Enfim, o “novo normal” pode ser uma oportunidade incrível para os breakers descobrirem uma nova forma de viver, ao descobrirmos o valor da nossa própria casa, aprendemos a ter a humildade e a consciência que já não temos mais tanto controle assim de nossas vidas como pensávamos! A possibilidade de fazer novos amigos e participar de eventos internacionais sem sair de casa acabou abrindo novas frentes para muitos que jamais teriam a oportunidade de “rachar com a gringa”!
A normalidade, meus caros leitores, é uma busca constante por segurança e proteção, então, jamais poderemos dizer que somos completamente normais. Vivemos uma dicotomia: estamos sempre entre a vida e a morte. As nossas escolhas nos levam a uma encruzilhada aonde de um lado estamos de frente com a morte, trazida por exemplo pelo hábito de beber e dirigir, uso de drogas, brigas e discussões, etc. e de outro a vida, trazida pela prudência, pela busca do saudável, de querer cuidar de seu próprio corpo, sua mente e das pessoas que ama.
O “novo normal” é traumático e assustador e pode trazer ansiedade e insegurança para muitos. Mas não se trata de um “bicho de sete cabeças”! A pandemia vai passar e mesmo que deixe algumas sequelas, a nossa vontade de sobreviver e de nos proteger vai trazer adaptação e ambientação com a nova realidade e os novos padrões.

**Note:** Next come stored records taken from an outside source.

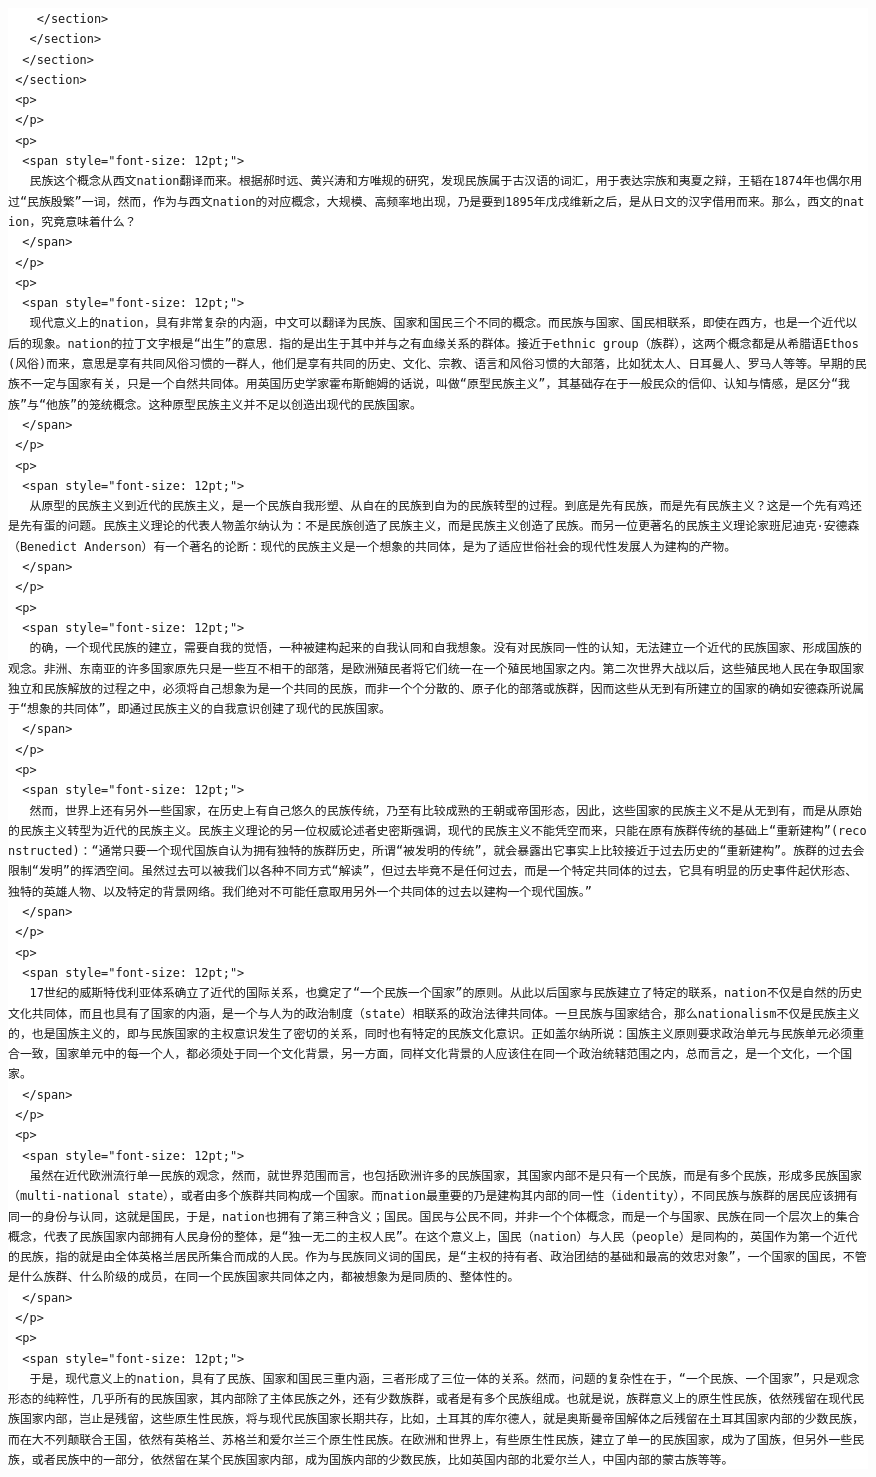         </section>
       </section>
      </section>
     </section>
     <p>
     </p>
     <p>
      <span style="font-size: 12pt;">
       民族这个概念从西文nation翻译而来。根据郝时远、黄兴涛和方唯规的研究，发现民族属于古汉语的词汇，用于表达宗族和夷夏之辩，王韬在1874年也偶尔用过“民族殷繁”一词，然而，作为与西文nation的对应概念，大规模、高频率地出现，乃是要到1895年戊戌维新之后，是从日文的汉字借用而来。那么，西文的nation，究竟意味着什么？
      </span>
     </p>
     <p>
      <span style="font-size: 12pt;">
       现代意义上的nation，具有非常复杂的内涵，中文可以翻译为民族、国家和国民三个不同的概念。而民族与国家、国民相联系，即使在西方，也是一个近代以后的现象。nation的拉丁文字根是“出生”的意思．指的是出生于其中并与之有血缘关系的群体。接近于ethnic group（族群），这两个概念都是从希腊语Ethos(风俗)而来，意思是享有共同风俗习惯的一群人，他们是享有共同的历史、文化、宗教、语言和风俗习惯的大部落，比如犹太人、日耳曼人、罗马人等等。早期的民族不一定与国家有关，只是一个自然共同体。用英国历史学家霍布斯鲍姆的话说，叫做“原型民族主义”，其基础存在于一般民众的信仰、认知与情感，是区分“我族”与“他族”的笼统概念。这种原型民族主义并不足以创造出现代的民族国家。
      </span>
     </p>
     <p>
      <span style="font-size: 12pt;">
       从原型的民族主义到近代的民族主义，是一个民族自我形塑、从自在的民族到自为的民族转型的过程。到底是先有民族，而是先有民族主义？这是一个先有鸡还是先有蛋的问题。民族主义理论的代表人物盖尔纳认为：不是民族创造了民族主义，而是民族主义创造了民族。而另一位更著名的民族主义理论家班尼迪克·安德森（Benedict Anderson）有一个著名的论断：现代的民族主义是一个想象的共同体，是为了适应世俗社会的现代性发展人为建构的产物。
      </span>
     </p>
     <p>
      <span style="font-size: 12pt;">
       的确，一个现代民族的建立，需要自我的觉悟，一种被建构起来的自我认同和自我想象。没有对民族同一性的认知，无法建立一个近代的民族国家、形成国族的观念。非洲、东南亚的许多国家原先只是一些互不相干的部落，是欧洲殖民者将它们统一在一个殖民地国家之内。第二次世界大战以后，这些殖民地人民在争取国家独立和民族解放的过程之中，必须将自己想象为是一个共同的民族，而非一个个分散的、原子化的部落或族群，因而这些从无到有所建立的国家的确如安德森所说属于“想象的共同体”，即通过民族主义的自我意识创建了现代的民族国家。
      </span>
     </p>
     <p>
      <span style="font-size: 12pt;">
       然而，世界上还有另外一些国家，在历史上有自己悠久的民族传统，乃至有比较成熟的王朝或帝国形态，因此，这些国家的民族主义不是从无到有，而是从原始的民族主义转型为近代的民族主义。民族主义理论的另一位权威论述者史密斯强调，现代的民族主义不能凭空而来，只能在原有族群传统的基础上“重新建构”(reconstructed)：“通常只要一个现代国族自认为拥有独特的族群历史，所谓“被发明的传统”，就会暴露出它事实上比较接近于过去历史的“重新建构”。族群的过去会限制“发明”的挥洒空间。虽然过去可以被我们以各种不同方式“解读”，但过去毕竟不是任何过去，而是一个特定共同体的过去，它具有明显的历史事件起伏形态、独特的英雄人物、以及特定的背景网络。我们绝对不可能任意取用另外一个共同体的过去以建构一个现代国族。”
      </span>
     </p>
     <p>
      <span style="font-size: 12pt;">
       17世纪的威斯特伐利亚体系确立了近代的国际关系，也奠定了“一个民族一个国家”的原则。从此以后国家与民族建立了特定的联系，nation不仅是自然的历史文化共同体，而且也具有了国家的内涵，是一个与人为的政治制度（state）相联系的政治法律共同体。一旦民族与国家结合，那么nationalism不仅是民族主义的，也是国族主义的，即与民族国家的主权意识发生了密切的关系，同时也有特定的民族文化意识。正如盖尔纳所说：国族主义原则要求政治单元与民族单元必须重合一致，国家单元中的每一个人，都必须处于同一个文化背景，另一方面，同样文化背景的人应该住在同一个政治统辖范围之内，总而言之，是一个文化，一个国家。
      </span>
     </p>
     <p>
      <span style="font-size: 12pt;">
       虽然在近代欧洲流行单一民族的观念，然而，就世界范围而言，也包括欧洲许多的民族国家，其国家内部不是只有一个民族，而是有多个民族，形成多民族国家（multi-national state），或者由多个族群共同构成一个国家。而nation最重要的乃是建构其内部的同一性（identity），不同民族与族群的居民应该拥有同一的身份与认同，这就是国民，于是，nation也拥有了第三种含义；国民。国民与公民不同，并非一个个体概念，而是一个与国家、民族在同一个层次上的集合概念，代表了民族国家内部拥有人民身份的整体，是“独一无二的主权人民”。在这个意义上，国民（nation）与人民（people）是同构的，英国作为第一个近代的民族，指的就是由全体英格兰居民所集合而成的人民。作为与民族同义词的国民，是“主权的持有者、政治团结的基础和最高的效忠对象”，一个国家的国民，不管是什么族群、什么阶级的成员，在同一个民族国家共同体之内，都被想象为是同质的、整体性的。
      </span>
     </p>
     <p>
      <span style="font-size: 12pt;">
       于是，现代意义上的nation，具有了民族、国家和国民三重内涵，三者形成了三位一体的关系。然而，问题的复杂性在于，“一个民族、一个国家”，只是观念形态的纯粹性，几乎所有的民族国家，其内部除了主体民族之外，还有少数族群，或者是有多个民族组成。也就是说，族群意义上的原生性民族，依然残留在现代民族国家内部，岂止是残留，这些原生性民族，将与现代民族国家长期共存，比如，土耳其的库尔德人，就是奥斯曼帝国解体之后残留在土耳其国家内部的少数民族，而在大不列颠联合王国，依然有英格兰、苏格兰和爱尔兰三个原生性民族。在欧洲和世界上，有些原生性民族，建立了单一的民族国家，成为了国族，但另外一些民族，或者民族中的一部分，依然留在某个民族国家内部，成为国族内部的少数民族，比如英国内部的北爱尔兰人，中国内部的蒙古族等等。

Portanto, meu conselho para os B-Boys e B-Girls é: preparem-se para o “novo normal”! “Mas, como, mano?!?”, você pode estar se perguntando… Proteja-se, cuide do outro, crie novas expectativas para si, novas rotinas, explore todo o seu potencial… Aprenda a controlar as suas emoções e a sua mente: olhe para dentro de si, descubra o que há de melhor, aproveite o tempo para treinar mais, ver tutoriais, aprender novos passos e novos movimentos. Fale com quem você ama, mesmo que seja por videoconferência, diga para seus parentes e amigos o quanto você os ama, leia, regule suas emoções e encontre algum equilíbrio emocional e mental… Não é fácil! Tem que ter força de vontade e uma boa dose de determinação, mas vai ajudar-lhe a ser bem melhor como B-Boy ou B-Girl e, muito mais, como ser humano.